[Goal of the exercise] Your answer should hold the data exactly as given, minus any picture.

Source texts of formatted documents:

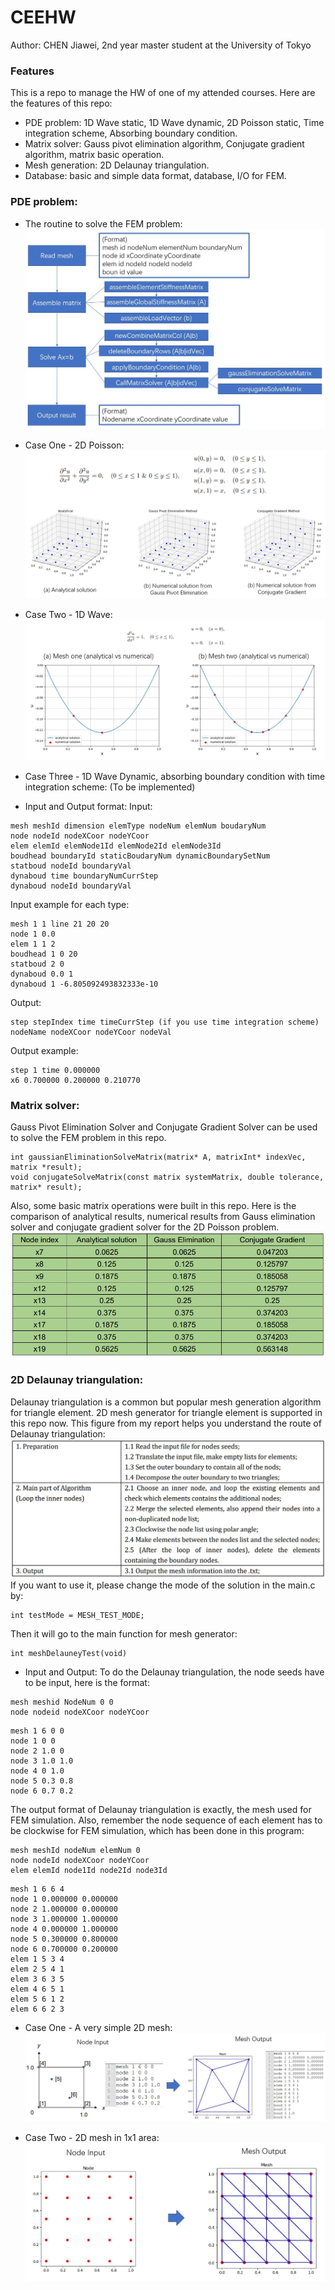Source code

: # CEEHW
Author: CHEN Jiawei, 2nd year master student at the University of Tokyo

### Features
This is a repo to manage the HW of one of my attended courses.
Here are the features of this repo: 
- PDE problem: 1D Wave static, 1D Wave dynamic, 2D Poisson static, Time integration scheme, Absorbing boundary condition.
- Matrix solver: Gauss pivot elimination algorithm, Conjugate gradient algorithm, matrix basic operation.
- Mesh generation: 2D Delaunay triangulation.
- Database: basic and simple data format, database, I/O for FEM.

### PDE problem:
- The routine to solve the FEM problem:
![](./figures/structureOf2DFEM.PNG)

- Case One - 2D Poisson:
![](./figures/CaseOne2DPoisson.PNG)

- Case Two - 1D Wave:
![](./figures/CaseTwo1DWave.PNG)

- Case Three - 1D Wave Dynamic, absorbing boundary condition with time integration scheme:
  (To be implemented)

- Input and Output format:
Input:
```buildoutcfg
mesh meshId dimension elemType nodeNum elemNum boudaryNum
node nodeId nodeXCoor nodeYCoor
elem elemId elemNode1Id elemNode2Id elemNode3Id
boudhead boundaryId staticBoudaryNum dynamicBoundarySetNum
statboud nodeId boundaryVal
dynaboud time boundaryNumCurrStep
dynaboud nodeId boundaryVal
```
Input example for each type:
```buildoutcfg
mesh 1 1 line 21 20 20
node 1 0.0
elem 1 1 2
boudhead 1 0 20
statboud 2 0
dynaboud 0.0 1
dynaboud 1 -6.805092493832333e-10
```
Output:
```buildoutcfg
step stepIndex time timeCurrStep (if you use time integration scheme)
nodeName nodeXCoor nodeYCoor nodeVal
```

Output example:
```buildoutcfg
step 1 time 0.000000
x6 0.700000 0.200000 0.210770
```

### Matrix solver:
Gauss Pivot Elimination Solver and Conjugate Gradient Solver can be used to solve the FEM problem in this repo.
```buildoutcfg
int gaussianEliminationSolveMatrix(matrix* A, matrixInt* indexVec, matrix *result);
void conjugateSolveMatrix(const matrix systemMatrix, double tolerance, matrix* result);
```
Also, some basic matrix operations were built in this repo.
Here is the comparison of analytical results, numerical results from Gauss elimination solver and conjugate gradient 
solver for the 2D Poisson problem.
![](./figures/ComparisonAnalyticalNumerical.JPG)

### 2D Delaunay triangulation:
Delaunay triangulation is a common but popular mesh generation algorithm for triangle
element. 2D mesh generator for triangle element is supported in this repo now.
This figure from my report helps you understand the route of Delaunay triangulation:
![](./figures/DelaunayTriRoute.jpg)
If you want to use it, please change the mode of the solution in the main.c by:
```buildoutcfg
int testMode = MESH_TEST_MODE;
```
Then it will go to the main function for mesh generator:
```buildoutcfg
int meshDelauneyTest(void)
```
- Input and Output:
To do the Delaunay triangulation, the node seeds have to be input, here is the format:
```buildoutcfg
mesh meshid NodeNum 0 0
node nodeid nodeXCoor nodeYCoor
```
```buildoutcfg
mesh 1 6 0 0
node 1 0 0
node 2 1.0 0
node 3 1.0 1.0
node 4 0 1.0
node 5 0.3 0.8
node 6 0.7 0.2
```
The output format of Delaunay triangulation is 
exactly, the mesh used for FEM simulation. Also, remember the node sequence
of each element has to be clockwise for FEM simulation, which has been done in 
this program:
```buildoutcfg
mesh meshId nodeNum elemNum 0
node nodeId nodeXCoor nodeYCoor
elem elemId node1Id node2Id node3Id
```
```buildoutcfg
mesh 1 6 6 4
node 1 0.000000 0.000000
node 2 1.000000 0.000000
node 3 1.000000 1.000000
node 4 0.000000 1.000000
node 5 0.300000 0.800000
node 6 0.700000 0.200000
elem 1 5 3 4
elem 2 5 4 1
elem 3 6 3 5
elem 4 6 5 1
elem 5 6 1 2
elem 6 6 2 3
```
- Case One - A very simple 2D mesh:
![](./figures/MeshCaseOne.JPG)

- Case Two - 2D mesh in 1x1 area:
![](./figures/MeshCaseTwo.JPG)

[Solution to this exercise]
Source code

: # CEEHW
Author: CHEN Jiawei, 2nd year master student at the University of Tokyo

### Features
This is a repo to manage the HW of one of my attended courses.
Here are the features of this repo: 
- PDE problem: 1D Wave static, 1D Wave dynamic, 2D Poisson static, Time integration scheme, Absorbing boundary condition.
- Matrix solver: Gauss pivot elimination algorithm, Conjugate gradient algorithm, matrix basic operation.
- Mesh generation: 2D Delaunay triangulation.
- Database: basic and simple data format, database, I/O for FEM.

### PDE problem:
- The routine to solve the FEM problem:
![](./figures/structureOf2DFEM.PNG)

- Case One - 2D Poisson:
![](./figures/CaseOne2DPoisson.PNG)

- Case Two - 1D Wave:
![](./figures/CaseTwo1DWave.PNG)

- Case Three - 1D Wave Dynamic, absorbing boundary condition with time integration scheme:
  (To be implemented)

- Input and Output format:
Input:
```buildoutcfg
mesh meshId dimension elemType nodeNum elemNum boudaryNum
node nodeId nodeXCoor nodeYCoor
elem elemId elemNode1Id elemNode2Id elemNode3Id
boudhead boundaryId staticBoudaryNum dynamicBoundarySetNum
statboud nodeId boundaryVal
dynaboud time boundaryNumCurrStep
dynaboud nodeId boundaryVal
```
Input example for each type:
```buildoutcfg
mesh 1 1 line 21 20 20
node 1 0.0
elem 1 1 2
boudhead 1 0 20
statboud 2 0
dynaboud 0.0 1
dynaboud 1 -6.805092493832333e-10
```
Output:
```buildoutcfg
step stepIndex time timeCurrStep (if you use time integration scheme)
nodeName nodeXCoor nodeYCoor nodeVal
```

Output example:
```buildoutcfg
step 1 time 0.000000
x6 0.700000 0.200000 0.210770
```

### Matrix solver:
Gauss Pivot Elimination Solver and Conjugate Gradient Solver can be used to solve the FEM problem in this repo.
```buildoutcfg
int gaussianEliminationSolveMatrix(matrix* A, matrixInt* indexVec, matrix *result);
void conjugateSolveMatrix(const matrix systemMatrix, double tolerance, matrix* result);
```
Also, some basic matrix operations were built in this repo.
Here is the comparison of analytical results, numerical results from Gauss elimination solver and conjugate gradient 
solver for the 2D Poisson problem.
![](./figures/ComparisonAnalyticalNumerical.JPG)

### 2D Delaunay triangulation:
Delaunay triangulation is a common but popular mesh generation algorithm for triangle
element. 2D mesh generator for triangle element is supported in this repo now.
This figure from my report helps you understand the route of Delaunay triangulation:
![](./figures/DelaunayTriRoute.jpg)
If you want to use it, please change the mode of the solution in the main.c by:
```buildoutcfg
int testMode = MESH_TEST_MODE;
```
Then it will go to the main function for mesh generator:
```buildoutcfg
int meshDelauneyTest(void)
```
- Input and Output:
To do the Delaunay triangulation, the node seeds have to be input, here is the format:
```buildoutcfg
mesh meshid NodeNum 0 0
node nodeid nodeXCoor nodeYCoor
```
```buildoutcfg
mesh 1 6 0 0
node 1 0 0
node 2 1.0 0
node 3 1.0 1.0
node 4 0 1.0
node 5 0.3 0.8
node 6 0.7 0.2
```
The output format of Delaunay triangulation is 
exactly, the mesh used for FEM simulation. Also, remember the node sequence
of each element has to be clockwise for FEM simulation, which has been done in 
this program:
```buildoutcfg
mesh meshId nodeNum elemNum 0
node nodeId nodeXCoor nodeYCoor
elem elemId node1Id node2Id node3Id
```
```buildoutcfg
mesh 1 6 6 4
node 1 0.000000 0.000000
node 2 1.000000 0.000000
node 3 1.000000 1.000000
node 4 0.000000 1.000000
node 5 0.300000 0.800000
node 6 0.700000 0.200000
elem 1 5 3 4
elem 2 5 4 1
elem 3 6 3 5
elem 4 6 5 1
elem 5 6 1 2
elem 6 6 2 3
```
- Case One - A very simple 2D mesh:
![](./figures/MeshCaseOne.JPG)

- Case Two - 2D mesh in 1x1 area:
![](./figures/MeshCaseTwo.JPG)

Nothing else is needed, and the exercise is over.